If you try this Bacon Cheeseburger Casserole, make sure to tag me on Instagram @theglutenfreegrasses so I can see! You can also let me know what you think by leaving a comment below. Enjoy!
-Kelsey
Bacon Cheeseburger Casserole (Dairy Free & Gluten Free)
Course: Lunch, DinnerDifficulty: Moderate6
servings30
minutes45
minutes1
hour15
minutesIngredients
4 large russet potatoes
1 sweet onion
1 Tablespoon extra virgin olive oil
2 lbs ground turkey
1 can (14.5 ounces) diced tomatoes
2 teaspoons salt
1/2 teaspoon pepper
2 teaspoons garlic powder
5 pieces of bacon
1 can (10.8 ounces) Siete Mild Nacho Cashew Queso
Directions
- Start by preheating the oven to 400 degrees. Dice the onion and add it to the skillet with the heated extra virgin olive oil. Cook on high heat until the onions are translucent and then add the ground turkey to the skillet. Continue to cook on medium-high heat until the ground turkey is browned.

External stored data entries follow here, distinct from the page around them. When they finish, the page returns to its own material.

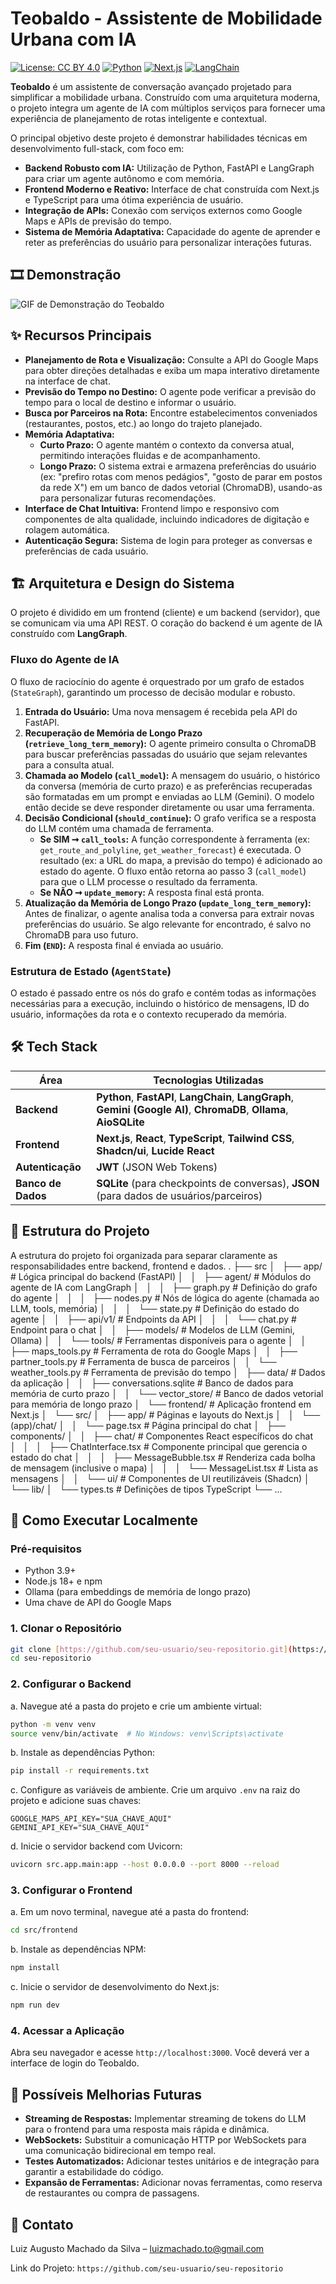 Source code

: # Teobaldo - Assistente de Mobilidade Urbana com IA

[![License: CC BY 4.0](https://img.shields.io/badge/License-CC_BY_4.0-lightgrey.svg)](https://creativecommons.org/licenses/by/4.0/)
[![Python](https://img.shields.io/badge/Python-3.9+-blue.svg)](https://www.python.org/)
[![Next.js](https://img.shields.io/badge/Next.js-14+-black.svg)](https://nextjs.org/)
[![LangChain](https://img.shields.io/badge/LangChain-blueviolet.svg)](https://www.langchain.com/)

**Teobaldo** é um assistente de conversação avançado projetado para simplificar a mobilidade urbana. Construído com uma arquitetura moderna, o projeto integra um agente de IA com múltiplos serviços para fornecer uma experiência de planejamento de rotas inteligente e contextual.

O principal objetivo deste projeto é demonstrar habilidades técnicas em desenvolvimento full-stack, com foco em:
* **Backend Robusto com IA:** Utilização de Python, FastAPI e LangGraph para criar um agente autônomo e com memória.
* **Frontend Moderno e Reativo:** Interface de chat construída com Next.js e TypeScript para uma ótima experiência de usuário.
* **Integração de APIs:** Conexão com serviços externos como Google Maps e APIs de previsão do tempo.
* **Sistema de Memória Adaptativa:** Capacidade do agente de aprender e reter as preferências do usuário para personalizar interações futuras.

## 🎞️ Demonstração

![GIF de Demonstração do Teobaldo](https://s14.gifyu.com/images/bNlw1.gif)


## ✨ Recursos Principais

* **Planejamento de Rota e Visualização:** Consulte a API do Google Maps para obter direções detalhadas e exiba um mapa interativo diretamente na interface de chat.
* **Previsão do Tempo no Destino:** O agente pode verificar a previsão do tempo para o local de destino e informar o usuário.
* **Busca por Parceiros na Rota:** Encontre estabelecimentos conveniados (restaurantes, postos, etc.) ao longo do trajeto planejado.
* **Memória Adaptativa:**
    * **Curto Prazo:** O agente mantém o contexto da conversa atual, permitindo interações fluidas e de acompanhamento.
    * **Longo Prazo:** O sistema extrai e armazena preferências do usuário (ex: "prefiro rotas com menos pedágios", "gosto de parar em postos da rede X") em um banco de dados vetorial (ChromaDB), usando-as para personalizar futuras recomendações.
* **Interface de Chat Intuitiva:** Frontend limpo e responsivo com componentes de alta qualidade, incluindo indicadores de digitação e rolagem automática.
* **Autenticação Segura:** Sistema de login para proteger as conversas e preferências de cada usuário.

## 🏗️ Arquitetura e Design do Sistema

O projeto é dividido em um frontend (cliente) e um backend (servidor), que se comunicam via uma API REST. O coração do backend é um agente de IA construído com **LangGraph**.

### Fluxo do Agente de IA

O fluxo de raciocínio do agente é orquestrado por um grafo de estados (`StateGraph`), garantindo um processo de decisão modular e robusto.

1.  **Entrada do Usuário:** Uma nova mensagem é recebida pela API do FastAPI.
2.  **Recuperação de Memória de Longo Prazo (`retrieve_long_term_memory`):** O agente primeiro consulta o ChromaDB para buscar preferências passadas do usuário que sejam relevantes para a consulta atual.
3.  **Chamada ao Modelo (`call_model`):** A mensagem do usuário, o histórico da conversa (memória de curto prazo) e as preferências recuperadas são formatadas em um prompt e enviadas ao LLM (Gemini). O modelo então decide se deve responder diretamente ou usar uma ferramenta.
4.  **Decisão Condicional (`should_continue`):** O grafo verifica se a resposta do LLM contém uma chamada de ferramenta.
    * **Se SIM ➞ `call_tools`:** A função correspondente à ferramenta (ex: `get_route_and_polyline`, `get_weather_forecast`) é executada. O resultado (ex: a URL do mapa, a previsão do tempo) é adicionado ao estado do agente. O fluxo então retorna ao passo 3 (`call_model`) para que o LLM processe o resultado da ferramenta.
    * **Se NÃO ➞ `update_memory`:** A resposta final está pronta.
5.  **Atualização da Memória de Longo Prazo (`update_long_term_memory`):** Antes de finalizar, o agente analisa toda a conversa para extrair novas preferências do usuário. Se algo relevante for encontrado, é salvo no ChromaDB para uso futuro.
6.  **Fim (`END`):** A resposta final é enviada ao usuário.

### Estrutura de Estado (`AgentState`)

O estado é passado entre os nós do grafo e contém todas as informações necessárias para a execução, incluindo o histórico de mensagens, ID do usuário, informações da rota e o contexto recuperado da memória.

## 🛠️ Tech Stack

| Área | Tecnologias Utilizadas |
| --- | --- |
| **Backend** | **Python**, **FastAPI**, **LangChain**, **LangGraph**, **Gemini (Google AI)**, **ChromaDB**, **Ollama**, **AioSQLite** |
| **Frontend** | **Next.js**, **React**, **TypeScript**, **Tailwind CSS**, **Shadcn/ui**, **Lucide React** |
| **Autenticação** | **JWT** (JSON Web Tokens) |
| **Banco de Dados** | **SQLite** (para checkpoints de conversas), **JSON** (para dados de usuários/parceiros) |

## 📁 Estrutura do Projeto

A estrutura do projeto foi organizada para separar claramente as responsabilidades entre backend, frontend e dados.
.
├── src
│   ├── app/                      # Lógica principal do backend (FastAPI)
│   │   ├── agent/                # Módulos do agente de IA com LangGraph
│   │   │   ├── graph.py          # Definição do grafo do agente
│   │   │   ├── nodes.py          # Nós de lógica do agente (chamada ao LLM, tools, memória)
│   │   │   └── state.py          # Definição do estado do agente
│   │   ├── api/v1/               # Endpoints da API
│   │   │   └── chat.py           # Endpoint para o chat
│   │   ├── models/               # Modelos de LLM (Gemini, Ollama)
│   │   └── tools/                # Ferramentas disponíveis para o agente
│   │       ├── maps_tools.py     # Ferramenta de rota do Google Maps
│   │       ├── partner_tools.py  # Ferramenta de busca de parceiros
│   │       └── weather_tools.py  # Ferramenta de previsão do tempo
│   ├── data/                     # Dados da aplicação
│   │   ├── conversations.sqlite  # Banco de dados para memória de curto prazo
│   │   └── vector_store/         # Banco de dados vetorial para memória de longo prazo
│   └── frontend/                 # Aplicação frontend em Next.js
│       └── src/
│           ├── app/              # Páginas e layouts do Next.js
│           │   └── (app)/chat/
│           │       └── page.tsx  # Página principal do chat
│           ├── components/
│           │   ├── chat/         # Componentes React específicos do chat
│           │   │   ├── ChatInterface.tsx # Componente principal que gerencia o estado do chat
│           │   │   ├── MessageBubble.tsx # Renderiza cada bolha de mensagem (inclusive o mapa)
│           │   │   └── MessageList.tsx   # Lista as mensagens
│           │   └── ui/           # Componentes de UI reutilizáveis (Shadcn)
│           └── lib/
│               └── types.ts      # Definições de tipos TypeScript
└── ...


## 🚀 Como Executar Localmente

### Pré-requisitos

* Python 3.9+
* Node.js 18+ e npm
* Ollama (para embeddings de memória de longo prazo)
* Uma chave de API do Google Maps

### 1. Clonar o Repositório

```bash
git clone [https://github.com/seu-usuario/seu-repositorio.git](https://github.com/seu-usuario/seu-repositorio.git)
cd seu-repositorio
```

### 2. Configurar o Backend

a. Navegue até a pasta do projeto e crie um ambiente virtual:

```bash
python -m venv venv
source venv/bin/activate  # No Windows: venv\Scripts\activate
```

b. Instale as dependências Python:

```bash
pip install -r requirements.txt
```

c. Configure as variáveis de ambiente. Crie um arquivo `.env` na raiz do projeto e adicione suas chaves:

```
GOOGLE_MAPS_API_KEY="SUA_CHAVE_AQUI"
GEMINI_API_KEY="SUA_CHAVE_AQUI"
```

d. Inicie o servidor backend com Uvicorn:

```bash
uvicorn src.app.main:app --host 0.0.0.0 --port 8000 --reload
```

### 3. Configurar o Frontend

a. Em um novo terminal, navegue até a pasta do frontend:

```bash
cd src/frontend
```

b. Instale as dependências NPM:

```bash
npm install
```

c. Inicie o servidor de desenvolvimento do Next.js:

```bash
npm run dev
```

### 4. Acessar a Aplicação

Abra seu navegador e acesse `http://localhost:3000`. Você deverá ver a interface de login do Teobaldo.

## 🌟 Possíveis Melhorias Futuras

* **Streaming de Respostas:** Implementar streaming de tokens do LLM para o frontend para uma resposta mais rápida e dinâmica.
* **WebSockets:** Substituir a comunicação HTTP por WebSockets para uma comunicação bidirecional em tempo real.
* **Testes Automatizados:** Adicionar testes unitários e de integração para garantir a estabilidade do código.
* **Expansão de Ferramentas:** Adicionar novas ferramentas, como reserva de restaurantes ou compra de passagens.

## 📧 Contato

Luiz Augusto Machado da Silva – luizmachado.to@gmail.com

Link do Projeto: `https://github.com/seu-usuario/seu-repositorio`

- Wash and peel the potatoes while the turkey is browning. Set the peeled potatoes aside and drain the grease from the skillet once the ground turkey is browned. Drain and rinse off the canned tomatoes and dice them into smaller pieces. Add the tomatoes, salt, pepper, garlic powder, and nacho queso to the skillet. Continue to cook on low heat for 5 minutes. Cook the bacon in the microwave for 4 1/2 minutes. If it still needs to more time, continue to cook in the microwave for 30 second increments until it is crispy.
- While the filling and bacon are cooking, cut the peeled potatoes into thin (about 1/4 inch) slices. Using a mandoline slicer makes this much easier but a knife will also work. Cut the cooked bacon into small pieces and add it to the cheeseburger filling. Place about half of the potato slices on the bottom of a 9 by 13 casserole dish making sure that it is evenly covered. Pour the cheeseburger filling from the skillet on top of the potatoes. Layer the remaining sliced potatoes on top of the filling and sprinkle with salt and pepper. Bake at 400 degrees for 45 minutes. If you want the top layer of potatoes to get crispy, broil the casserole for 5 minutes.